**DESCRIPTION OF THE TASK**
With the line containing "проб и ошибок" as the start and the line containing "- [Sales_data 的输出运算符](#sales_data-的输出运算符)" as the end, transcribe that span of the entries below exactly, including both.

====== STORED DATA

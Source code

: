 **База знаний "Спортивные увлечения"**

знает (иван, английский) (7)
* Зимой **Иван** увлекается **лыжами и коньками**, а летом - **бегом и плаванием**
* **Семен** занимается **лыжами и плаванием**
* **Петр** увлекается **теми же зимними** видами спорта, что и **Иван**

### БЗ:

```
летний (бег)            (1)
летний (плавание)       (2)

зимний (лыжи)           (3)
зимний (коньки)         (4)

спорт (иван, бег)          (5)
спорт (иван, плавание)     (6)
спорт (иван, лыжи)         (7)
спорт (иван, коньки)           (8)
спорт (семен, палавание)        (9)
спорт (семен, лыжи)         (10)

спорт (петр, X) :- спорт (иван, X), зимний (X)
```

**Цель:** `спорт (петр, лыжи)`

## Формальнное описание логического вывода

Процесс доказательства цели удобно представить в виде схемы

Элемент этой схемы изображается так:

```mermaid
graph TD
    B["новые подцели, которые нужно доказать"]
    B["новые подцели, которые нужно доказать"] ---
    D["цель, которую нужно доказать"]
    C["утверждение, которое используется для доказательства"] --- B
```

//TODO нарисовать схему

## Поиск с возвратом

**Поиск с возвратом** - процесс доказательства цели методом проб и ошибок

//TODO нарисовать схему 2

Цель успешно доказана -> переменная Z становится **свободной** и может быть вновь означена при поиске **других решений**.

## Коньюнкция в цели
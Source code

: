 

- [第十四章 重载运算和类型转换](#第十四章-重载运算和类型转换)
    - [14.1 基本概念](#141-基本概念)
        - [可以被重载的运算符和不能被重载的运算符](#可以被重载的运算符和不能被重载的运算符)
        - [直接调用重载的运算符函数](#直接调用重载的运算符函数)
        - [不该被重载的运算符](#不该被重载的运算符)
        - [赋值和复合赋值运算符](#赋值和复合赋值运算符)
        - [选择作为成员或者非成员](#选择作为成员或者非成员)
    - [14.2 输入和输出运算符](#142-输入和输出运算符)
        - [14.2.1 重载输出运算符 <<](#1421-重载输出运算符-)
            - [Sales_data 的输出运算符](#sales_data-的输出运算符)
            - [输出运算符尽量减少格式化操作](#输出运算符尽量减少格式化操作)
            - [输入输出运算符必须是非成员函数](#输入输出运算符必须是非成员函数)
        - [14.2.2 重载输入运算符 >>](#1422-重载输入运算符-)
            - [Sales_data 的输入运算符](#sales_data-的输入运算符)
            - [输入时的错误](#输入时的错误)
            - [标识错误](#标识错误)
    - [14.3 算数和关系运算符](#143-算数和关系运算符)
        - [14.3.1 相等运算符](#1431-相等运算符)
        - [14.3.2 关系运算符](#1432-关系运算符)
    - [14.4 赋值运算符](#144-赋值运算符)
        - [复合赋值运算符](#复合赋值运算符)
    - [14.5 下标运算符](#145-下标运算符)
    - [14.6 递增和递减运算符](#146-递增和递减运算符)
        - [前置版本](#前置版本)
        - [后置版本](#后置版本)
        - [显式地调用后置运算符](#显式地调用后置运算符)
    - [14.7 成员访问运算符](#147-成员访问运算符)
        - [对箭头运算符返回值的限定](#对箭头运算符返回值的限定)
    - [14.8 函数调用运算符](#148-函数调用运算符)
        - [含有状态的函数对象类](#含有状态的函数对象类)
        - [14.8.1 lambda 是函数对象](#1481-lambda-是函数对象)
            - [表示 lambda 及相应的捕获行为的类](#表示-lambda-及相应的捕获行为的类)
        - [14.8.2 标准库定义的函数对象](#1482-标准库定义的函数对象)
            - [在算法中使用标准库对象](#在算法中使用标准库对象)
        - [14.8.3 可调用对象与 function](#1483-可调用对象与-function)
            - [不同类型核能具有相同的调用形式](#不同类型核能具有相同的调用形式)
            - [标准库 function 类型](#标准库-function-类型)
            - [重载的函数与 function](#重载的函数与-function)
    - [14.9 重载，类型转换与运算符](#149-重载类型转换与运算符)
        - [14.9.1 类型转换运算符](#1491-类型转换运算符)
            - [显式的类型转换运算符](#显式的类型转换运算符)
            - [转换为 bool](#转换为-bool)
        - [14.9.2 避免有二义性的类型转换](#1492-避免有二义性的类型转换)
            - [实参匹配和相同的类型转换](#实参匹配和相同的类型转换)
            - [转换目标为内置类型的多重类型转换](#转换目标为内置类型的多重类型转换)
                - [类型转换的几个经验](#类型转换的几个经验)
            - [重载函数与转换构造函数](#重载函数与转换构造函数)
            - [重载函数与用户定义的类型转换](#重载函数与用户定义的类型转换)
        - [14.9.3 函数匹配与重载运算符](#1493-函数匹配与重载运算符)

============
====== STORED DATA

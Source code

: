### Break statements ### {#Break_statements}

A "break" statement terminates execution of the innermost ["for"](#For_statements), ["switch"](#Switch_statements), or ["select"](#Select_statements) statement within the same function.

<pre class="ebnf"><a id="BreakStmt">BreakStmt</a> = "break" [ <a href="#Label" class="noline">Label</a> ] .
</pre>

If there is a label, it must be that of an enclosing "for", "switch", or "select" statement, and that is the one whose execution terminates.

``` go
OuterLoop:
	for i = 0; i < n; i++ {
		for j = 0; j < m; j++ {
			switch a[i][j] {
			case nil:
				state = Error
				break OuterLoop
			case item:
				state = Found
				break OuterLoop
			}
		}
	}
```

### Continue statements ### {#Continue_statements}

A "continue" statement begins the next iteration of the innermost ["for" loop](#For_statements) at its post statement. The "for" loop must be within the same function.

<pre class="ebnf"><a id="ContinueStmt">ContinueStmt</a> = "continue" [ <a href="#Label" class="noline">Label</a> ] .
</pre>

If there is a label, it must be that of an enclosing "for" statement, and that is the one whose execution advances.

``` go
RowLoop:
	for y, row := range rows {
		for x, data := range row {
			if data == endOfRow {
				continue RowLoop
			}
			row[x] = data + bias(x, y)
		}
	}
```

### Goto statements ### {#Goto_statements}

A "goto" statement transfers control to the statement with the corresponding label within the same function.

============

**ANSWER SECTION**
**Поиск с возвратом** - процесс доказательства цели методом проб и ошибок

//TODO нарисовать схему 2

Цель успешно доказана -> переменная Z становится **свободной** и может быть вновь означена при поиске **других решений**.

## Коньюнкция в цели
Source code

: 

- [第十四章 重载运算和类型转换](#第十四章-重载运算和类型转换)
    - [14.1 基本概念](#141-基本概念)
        - [可以被重载的运算符和不能被重载的运算符](#可以被重载的运算符和不能被重载的运算符)
        - [直接调用重载的运算符函数](#直接调用重载的运算符函数)
        - [不该被重载的运算符](#不该被重载的运算符)
        - [赋值和复合赋值运算符](#赋值和复合赋值运算符)
        - [选择作为成员或者非成员](#选择作为成员或者非成员)
    - [14.2 输入和输出运算符](#142-输入和输出运算符)
        - [14.2.1 重载输出运算符 <<](#1421-重载输出运算符-)
            - [Sales_data 的输出运算符](#sales_data-的输出运算符)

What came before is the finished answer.